- Problem -
Every line below that holds the string "Tensor" should be copied out.

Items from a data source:
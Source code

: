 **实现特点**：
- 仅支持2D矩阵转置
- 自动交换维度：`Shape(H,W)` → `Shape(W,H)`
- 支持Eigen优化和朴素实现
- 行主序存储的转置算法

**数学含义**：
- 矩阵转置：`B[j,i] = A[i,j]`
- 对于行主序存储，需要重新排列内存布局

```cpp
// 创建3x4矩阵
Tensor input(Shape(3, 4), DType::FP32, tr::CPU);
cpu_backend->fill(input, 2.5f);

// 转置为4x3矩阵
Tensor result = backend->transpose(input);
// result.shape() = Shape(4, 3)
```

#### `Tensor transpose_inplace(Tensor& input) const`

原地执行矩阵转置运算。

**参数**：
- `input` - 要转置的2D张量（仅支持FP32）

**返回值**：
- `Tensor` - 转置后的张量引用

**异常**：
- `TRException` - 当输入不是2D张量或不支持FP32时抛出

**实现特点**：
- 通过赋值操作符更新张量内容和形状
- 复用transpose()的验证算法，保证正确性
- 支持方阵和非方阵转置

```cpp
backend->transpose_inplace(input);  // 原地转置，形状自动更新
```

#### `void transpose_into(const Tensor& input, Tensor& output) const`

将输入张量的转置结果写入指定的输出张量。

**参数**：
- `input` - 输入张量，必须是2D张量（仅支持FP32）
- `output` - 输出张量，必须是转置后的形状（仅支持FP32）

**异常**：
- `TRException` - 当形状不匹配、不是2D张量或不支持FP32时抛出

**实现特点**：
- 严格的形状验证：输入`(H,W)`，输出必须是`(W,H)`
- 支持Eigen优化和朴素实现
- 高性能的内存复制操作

- Exercise response -
Tensor input(Shape(3, 4), DType::FP32, tr::CPU);
Tensor result = backend->transpose(input);
#### `Tensor transpose_inplace(Tensor& input) const`
- `Tensor` - 转置后的张量引用
#### `void transpose_into(const Tensor& input, Tensor& output) const`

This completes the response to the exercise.